▸ Task details: Which lines below contain the word "cong"? Copy each one.

Start of Recorded data

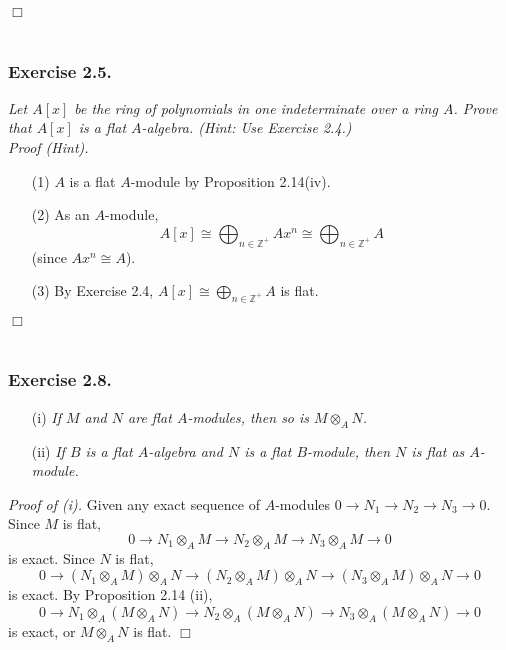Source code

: \documentclass{article}
\begin{document}
$\Box$ \\\\






\subsubsection*{Exercise 2.5.}
\emph{Let $A[x]$ be the ring of polynomials in one indeterminate over a ring $A$.
Prove that $A[x]$ is a flat $A$-algebra. (Hint: Use Exercise 2.4.)} \\

\emph{Proof (Hint).}
\begin{enumerate}
\item[(1)]
$A$ is a flat $A$-module by Proposition 2.14(iv).
\item[(2)]
As an $A$-module,
$$A[x]
\cong \bigoplus_{n \in \mathbb{Z}^+} Ax^n
\cong \bigoplus_{n \in \mathbb{Z}^+} A$$
(since $Ax^n \cong A$).
\item[(3)]
By Exercise 2.4, $A[x] \cong \bigoplus_{n \in \mathbb{Z}^+} A$ is flat.
\end{enumerate}
$\Box$ \\\\






\subsubsection*{Exercise 2.8.}
\begin{enumerate}
\item[(i)]
  \emph{If $M$ and $N$ are flat $A$-modules, then so is $M \otimes_{A} N$. }

\item[(ii)]
  \emph{If $B$ is a flat $A$-algebra and $N$ is a flat $B$-module,
  then $N$ is flat as $A$-module.} \\
\end{enumerate}



\emph{Proof of (i).}
Given any exact sequence of $A$-modules
$0 \to N_1 \to N_2 \to N_3 \to 0$.
Since $M$ is flat,
\[
  0 \to N_1 \otimes_{A} M \to N_2 \otimes_{A} M \to N_3 \otimes_{A} M \to 0
\]
is exact.
Since $N$ is flat,
\[
  0 \to (N_1 \otimes_{A} M) \otimes_{A} N
  \to (N_2 \otimes_{A} M) \otimes_{A} N
  \to (N_3 \otimes_{A} M) \otimes_{A} N \to 0
\]
is exact.
By Proposition 2.14 (ii),
\[
  0 \to N_1 \otimes_{A} (M \otimes_{A} N)
  \to N_2 \otimes_{A} (M \otimes_{A} N)
  \to N_3 \otimes_{A} (M \otimes_{A} N) \to 0
\]
is exact, or $M \otimes_{A} N$ is flat.
$\Box$ \\
\end{document}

End of Recorded data

▸ Written solution:
\cong \bigoplus_{n \in \mathbb{Z}^+} Ax^n
\cong \bigoplus_{n \in \mathbb{Z}^+} A$$
(since $Ax^n \cong A$).
By Exercise 2.4, $A[x] \cong \bigoplus_{n \in \mathbb{Z}^+} A$ is flat.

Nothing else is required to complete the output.